*** GIVEN RECORDS ***

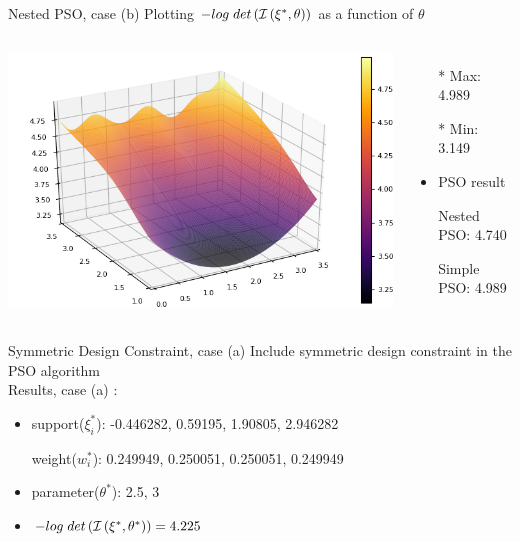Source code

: \documentclass{beamer}
\begin{document}
\begin{frame}{Nested PSO, case (b)}
  Plotting $-log \hspace{1mm} det \left( \mathcal{I} \left( \xi^*,\theta \right) \right)$ as a function of $\theta$\\
  \begin{columns}
    \begin{center}
      \includegraphics[scale=0.5]{surfaceb.png}
    \end{center}
    \begin{itemize}
      \item[*] Max: 4.989
      \item[*] Min: 3.149
      \vspace{5mm}
      \item PSO result
      \item[] Nested PSO: 4.740
      \item[] Simple PSO: 4.989
    \end{itemize}
  \end{columns}
\end{frame}

\begin{frame}{Symmetric Design Constraint, case (a)}
  Include symmetric design constraint in the PSO algorithm\\
  \vspace{3mm}
  Results, case (a) :\\
  \vspace{3mm}
  \begin{itemize}
    \item {} support($\xi_i^*$): -0.446282, 0.59195, 1.90805, 2.946282
    \item[] \makebox[2cm][l]{} weight($w_i^*$): 0.249949, 0.250051, 0.250051, 0.249949
    \vspace{3mm}
    \item {} parameter($\theta^*$): 2.5, 3
    \vspace{3mm}
    \item {} $-log \hspace{1mm} det \left( \mathcal{I} \left( \xi^*,\theta^* \right) \right)=4.225$
  \end{itemize}
\end{frame}
\end{document}
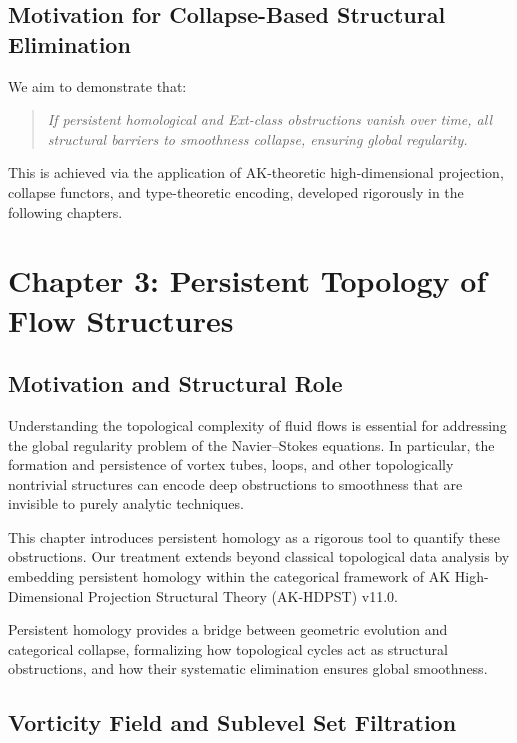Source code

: \documentclass[11pt]{article}
\begin{document}
\subsection{Motivation for Collapse-Based Structural Elimination}

We aim to demonstrate that:

\begin{quote}
\textit{If persistent homological and Ext-class obstructions vanish over time, all structural barriers to smoothness collapse, ensuring global regularity.}
\end{quote}

This is achieved via the application of AK-theoretic high-dimensional projection, collapse functors, and type-theoretic encoding, developed rigorously in the following chapters.



\section{Chapter 3: Persistent Topology of Flow Structures}

\subsection{Motivation and Structural Role}

Understanding the topological complexity of fluid flows is essential for addressing the global regularity problem of the Navier–Stokes equations. In particular, the formation and persistence of vortex tubes, loops, and other topologically nontrivial structures can encode deep obstructions to smoothness that are invisible to purely analytic techniques.

This chapter introduces persistent homology as a rigorous tool to quantify these obstructions. Our treatment extends beyond classical topological data analysis by embedding persistent homology within the categorical framework of AK High-Dimensional Projection Structural Theory (AK-HDPST) v11.0.

Persistent homology provides a bridge between geometric evolution and categorical collapse, formalizing how topological cycles act as structural obstructions, and how their systematic elimination ensures global smoothness.

\subsection{Vorticity Field and Sublevel Set Filtration}
\end{document}
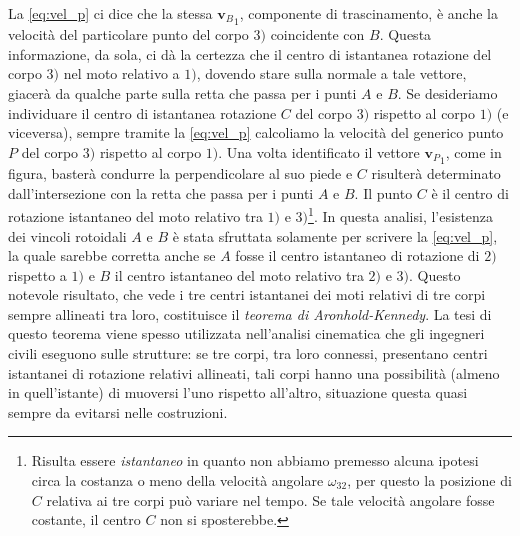 \noindent La \ref{eq:vel_p} ci dice che la stessa 
${{\bm v}_B}_1$, componente di trascinamento, \`e anche la velocit\`a del
particolare punto del corpo $3)$ coincidente con $B$.
Questa informazione, da sola, ci d\`a la certezza che il centro di istantanea
rotazione del corpo $3)$ nel moto relativo a $1)$, dovendo stare
sulla normale a tale vettore,
giacer\`a da
qualche parte sulla retta che passa per i punti $A$ e $B$.
Se desideriamo individuare il centro di istantanea rotazione $C$ del
corpo $3)$ rispetto al corpo $1)$ (e viceversa),
sempre tramite la \ref{eq:vel_p} calcoliamo la velocit\`a
del generico punto $P$ del corpo $3)$ rispetto al corpo $1)$.
Una volta identificato il vettore
${{\bm v}_{\scriptscriptstyle P}}_{\scriptscriptstyle 1}$, 
come in figura, baster\`a condurre la perpendicolare al suo piede e
$C$ risulter\`a determinato dall'intersezione con
la retta che passa per i punti $A$ e $B$.
Il punto $C$ \`e il centro di rotazione istantaneo
del moto relativo tra $1)$ e $3)$\footnote{Risulta essere 
{\em istantaneo} in quanto non abbiamo premesso alcuna ipotesi circa la
costanza o meno della velocit\`a angolare 
$\omega_{32}$, per questo la posizione di $C$
relativa ai tre corpi pu\`o variare nel tempo. Se tale velocit\`a angolare fosse costante,
il centro $C$ non si sposterebbe.}.
In questa analisi,
l'esistenza dei vincoli rotoidali $A$ e $B$
\`e stata sfruttata solamente per scrivere 
la \ref{eq:vel_p}, la quale sarebbe corretta anche se $A$
fosse il centro istantaneo di rotazione di $2)$ 
rispetto a $1)$ e $B$ il centro istantaneo del moto relativo tra $2)$ e $3)$.
Questo notevole risultato, che vede i tre centri istantanei dei moti relativi di
tre corpi sempre allineati tra loro, costituisce il {\em teorema di
Aronhold-Kennedy}. 
La tesi di questo teorema viene spesso utilizzata nell'analisi cinematica
che gli ingegneri civili eseguono sulle strutture:
se tre corpi, tra loro connessi,
 presentano centri istantanei di rotazione relativi allineati,
tali corpi hanno una possibilit\`a (almeno in quell'istante) di muoversi
l'uno rispetto all'altro, situazione questa quasi sempre da evitarsi
nelle costruzioni.
\newpage
\thispagestyle{empty}
\null

\endinput
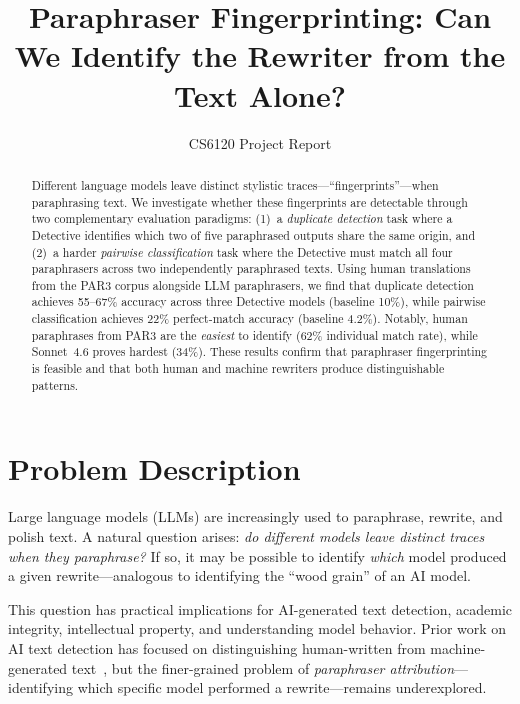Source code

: \documentclass[sigconf,nonacm]{acmart}
\begin{document}
\title{Paraphraser Fingerprinting: Can We Identify the Rewriter from the Text Alone?}

\author{CS6120 Project Report}

\begin{abstract}
Different language models leave distinct stylistic traces---``fingerprints''---when paraphrasing text.
We investigate whether these fingerprints are detectable through two complementary evaluation paradigms: (1)~a \emph{duplicate detection} task where a Detective identifies which two of five paraphrased outputs share the same origin, and (2)~a harder \emph{pairwise classification} task where the Detective must match all four paraphrasers across two independently paraphrased texts.
Using human translations from the PAR3 corpus alongside LLM paraphrasers, we find that duplicate detection achieves 55--67\% accuracy across three Detective models (baseline 10\%), while pairwise classification achieves 22\% perfect-match accuracy (baseline 4.2\%).
Notably, human paraphrases from PAR3 are the \emph{easiest} to identify (62\% individual match rate), while Sonnet~4.6 proves hardest (34\%).
These results confirm that paraphraser fingerprinting is feasible and that both human and machine rewriters produce distinguishable patterns.
\end{abstract}

\maketitle

\section{Problem Description}

Large language models (LLMs) are increasingly used to paraphrase, rewrite, and polish text.
A natural question arises: \emph{do different models leave distinct traces when they paraphrase?}
If so, it may be possible to identify \emph{which} model produced a given rewrite---analogous to identifying the ``wood grain'' of an AI model.

This question has practical implications for AI-generated text detection, academic integrity, intellectual property, and understanding model behavior.
Prior work on AI text detection has focused on distinguishing human-written from machine-generated text~\cite{mitchell2023detectgpt}, but the finer-grained problem of \emph{paraphraser attribution}---identifying which specific model performed a rewrite---remains underexplored.
\end{document}
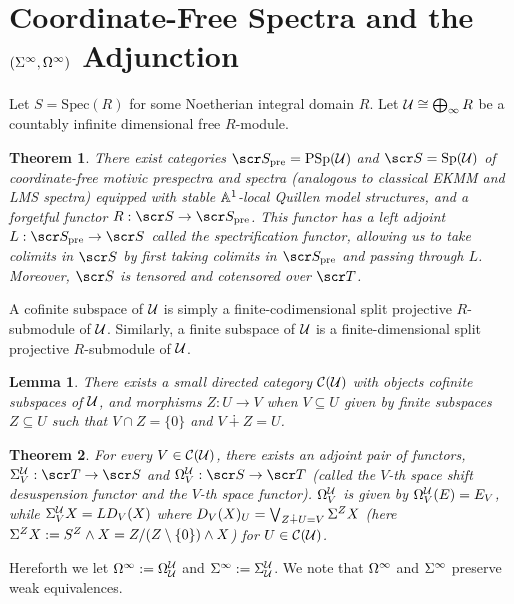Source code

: \documentclass{amsart}
\newtheorem{thm}{Theorem}[section]
\newtheorem{lem}{Lemma}[section]
\theoremstyle{definition}
\begin{document}
\section{Coordinate-Free Spectra and the $(\SI^{\infty}, \OM^{\infty})$ Adjunction}\label{sec:assna1}
Let $S=\mathrm{Spec}(R)$ for some Noetherian integral domain $R$. Let $\oU \iso \bigoplus_{\infty}R$ be a countably infinite dimensional free $R$-module. 
\begin{thm}
There exist categories $\sS_{\mathrm{pre}}=\mathrm{PSp}(\oU)$ and $\sS = \mathrm{Sp}(\oU)$ of coordinate-free motivic prespectra and spectra (analogous to classical EKMM and LMS spectra) equipped with stable $\bA^1$-local Quillen model structures, and a forgetful functor $R : \sS \to \sS_{\mathrm{pre}}$. This functor has a left adjoint $L : \sS_{\mathrm{pre}} \to \sS$ called the spectrification functor, allowing us to take colimits in $\sS$ by first taking colimits in $\sS_{\mathrm{pre}}$ and passing through $L$. Moreover, $\sS$ is tensored and cotensored over $\sT$.
\end{thm}

A cofinite subspace of $\oU$ is simply a finite-codimensional split projective $R$-submodule of $\oU$. Similarly, a finite subspace of $\oU$ is a finite-dimensional split projective $R$-submodule of $\oU$. 

\begin{lem}
There exists a small directed category $\oC (\oU)$ with objects cofinite subspaces of $\oU$, and morphisms $Z : U \to V$ when $V \subseteq U$ given by finite subspaces $Z \subseteq U$ such that $V \cap Z = \{0\}$ and $V \dotplus Z = U$.
\end{lem}

\begin{thm}
For every $V \in \oC (\oU)$, there exists an adjoint pair of functors, $\SI_{V}^{\oU} : \sT \to \sS$ and $\OM_{V}^{\oU} : \sS \to \sT$ (called the $V$-th space shift desuspension functor and the $V$-th space functor). $\OM_V^{\oU}$ is given by $\OM_V^{\oU}(E) = E_V$, while $\SI_V^{\oU}X=LD_V(X)$ where $D_V(X)_{U} = \bigvee_{Z \dotplus U = V} \SI^Z X$ (here $\SI^ZX := S^Z \land X = Z/(Z\setminus\{0\}) \land X$) for $U \in \oC(\oU)$.
\end{thm}

\noindent Hereforth we let $\OM^{\infty} := \OM_{\oU}^{\oU}$ and $\SI^{\infty} := \SI_{\oU}^{\oU}$. We note that $\OM^{\infty}$ and $\SI^{\infty}$ preserve weak equivalences.
\end{document}
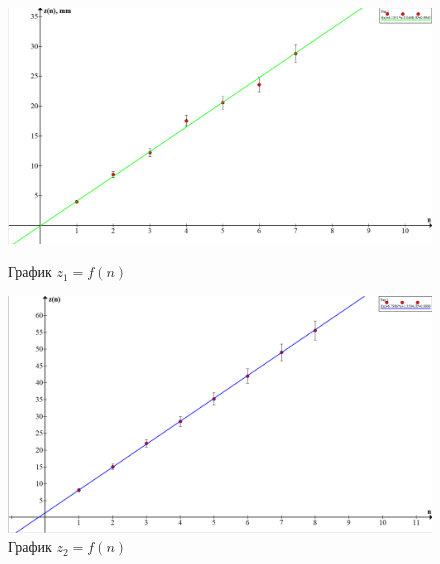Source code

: \documentclass[15pt,a5paper,reqno]{article}
\begin{document}
\begin{figure}[h!]
  \begin{minipage}[b]{0.8\textwidth}
      \includegraphics[width=\textwidth]{pics/lab_436_1.png}
      \caption{График $z_1 = f(n)$}
  \end{minipage}

  \begin{minipage}[b]{0.8\textwidth}

      \includegraphics[width=\textwidth]{pics/lab_436_2.png}
      \caption{График $z_2 = f(n)$}
  \end{minipage}
  \end{figure}
\end{document}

*** End of GIVEN RECORDS ***

PROBLEM ::
When a line above includes the word "velocit", please list that line.

THE COMPLETED TASK ::
${{\bm v}_B}_1$, componente di trascinamento, \`e anche la velocit\`a del
sempre tramite la \ref{eq:vel_p} calcoliamo la velocit\`a
costanza o meno della velocit\`a angolare 
relativa ai tre corpi pu\`o variare nel tempo. Se tale velocit\`a angolare fosse costante,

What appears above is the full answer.